Randomized experiment
A randomized experiment is an experiment in which different treatments to be evaluated in terms of their effects are randomly assigned to observation units. Due to the random allocation, the observation units should not differ on average (with the exception of the treatments). The opposite is the quasi-experiment .
Ronald Fisher's Randomized Experiment
Ronald Fisher is considered to be the inventor of the randomized experiment. In The Design of Experiments (1935) he described his concept using an example known today. In this case, the aim is to check whether a woman can tell whether the milk or the tea was added to the cup first by means of a taste test of a cup of tea with milk. In Fisher's day, the predominant approach to such questions was to hold constant covariates that might affect the outcome . In this case this would mean, for example, exactly matching the temperature and strength of the tea, the amount of added sugar or milk, or the type of cup for both treatments (tea first, milk first). Fisher rejected this approach for two reasons. First, it is impossible. Second, even if it were even close to being possible, it was too expensive.
Instead of the prevailing dictum of keeping all factors constant, Fisher suggested keeping nothing constant, namely through randomization. To clarify the specific question, Fisher suggested filling four cups first with milk, then with tea, and filling four other cups first with tea, then with milk. The woman is told that four cups first received milk, then tea, and four others first received tea, then milk, but not which cups they were. The eight cups are presented to the woman in random order . Your task is now to use taste tests to assign the cups to the correct group. So the number of cups is . The order of presentation of the cups is a random variable , and each presentation is the realization of this random variable . A particular presentation can be described with, for example . All possible presentations are elements of the set of all possible presentations Ω. Third, a result will be observed. In the example above, the woman should correctly assign all of the cups . Finally, the experiment should decide whether the null hypothesis (woman can't taste whether tea or milk was added to the cup first) must be rejected if there is a certain probability of error .

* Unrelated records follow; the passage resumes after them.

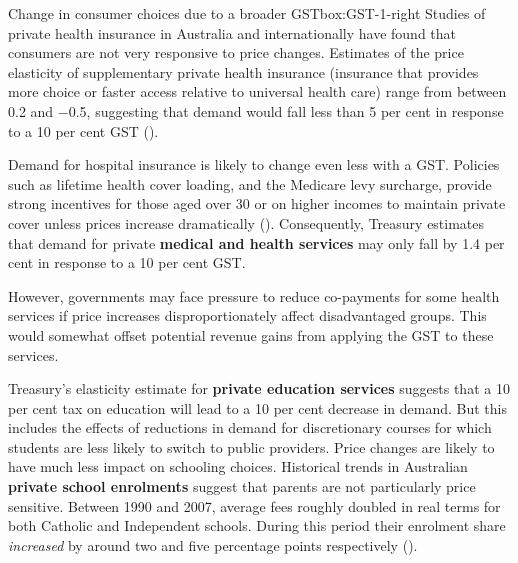 {\begin{rultrabox}{Change in consumer choices due to a broader GST}{box:GST-1-right}
Studies of private health insurance in Australia and internationally have found that consumers are not very responsive to price changes. Estimates of the price elasticity of supplementary private health insurance (insurance that provides more choice or faster access relative to universal health care) range from between 0.2 and $-$0.5, suggesting that demand would fall less than 5 per cent in response to a 10 per cent GST (\textcite{Cheng2013-health-insurance-elasticity}). 

Demand for hospital insurance is likely to change even less with a GST. Policies such as lifetime health cover loading, and the Medicare levy surcharge, provide strong incentives for those aged over 30 or on higher incomes to maintain private cover unless prices increase dramatically (\textcite{ATO2015-Private-Health-Insurance-rebate-Medicare-levy-surcharge}). 
Consequently, Treasury estimates that demand for private \textbf{medical and health services} may only fall by 1.4 per cent in response to a 10 per cent GST. 

However, governments may face pressure to reduce co-payments for some health services if price increases disproportionately affect disadvantaged groups. This would somewhat offset potential revenue gains from applying the GST to these services. 

Treasury’s elasticity estimate for \textbf{private education services} suggests that a 10 per cent tax on education will lead to a 10 per cent decrease in demand. But this includes the effects of reductions in demand for discretionary courses for which students are less likely to switch to public providers. Price changes are likely to have much less impact on schooling choices. Historical trends in Australian \textbf{private school enrolments} suggest that parents are not particularly price sensitive. Between 1990 and 2007, average fees roughly doubled in real terms for both Catholic and Independent schools. During this period their enrolment share \emph{increased} by around two and five percentage points respectively (\textcite{NousGroup2011-Funding-for-Schooling}). 
\end{rultrabox}%
}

All possible outcomes should be predicted before performing randomized experiments. The number of elements in Ω is central . Since Fisher's experiment is a permutation , it can be calculated as follows:
So there are 70 possible arrangements (and also 70 possible results ). Fisher then asked what the probability was that the woman would correctly assign all eight cups by chance alone. This probability is . If it turns out , one can conclude with an error probability of less than 2% that the woman actually has the ability to taste the order in which the tea and milk are poured. Under a less strict definition of the ability, according to which two allocation errors are allowed, the probability of error would already be low . Under this definition, the experiment described above would no longer have sufficient statistical significance.
Core elements
Rosenbaum (2002) summarizes the core elements of a randomized experiment as follows:
- Experiments do not require homogeneity of the treatment units
- Experiments do not require a random sample of a population of treatment centers
- In order to be able to draw a valid conclusion on the effects of a treatment from an experiment, the treatments must be randomly distributed among the treatment units
- In the experiment, probability only plays a role in connection with the assignment of treatments to treatment units.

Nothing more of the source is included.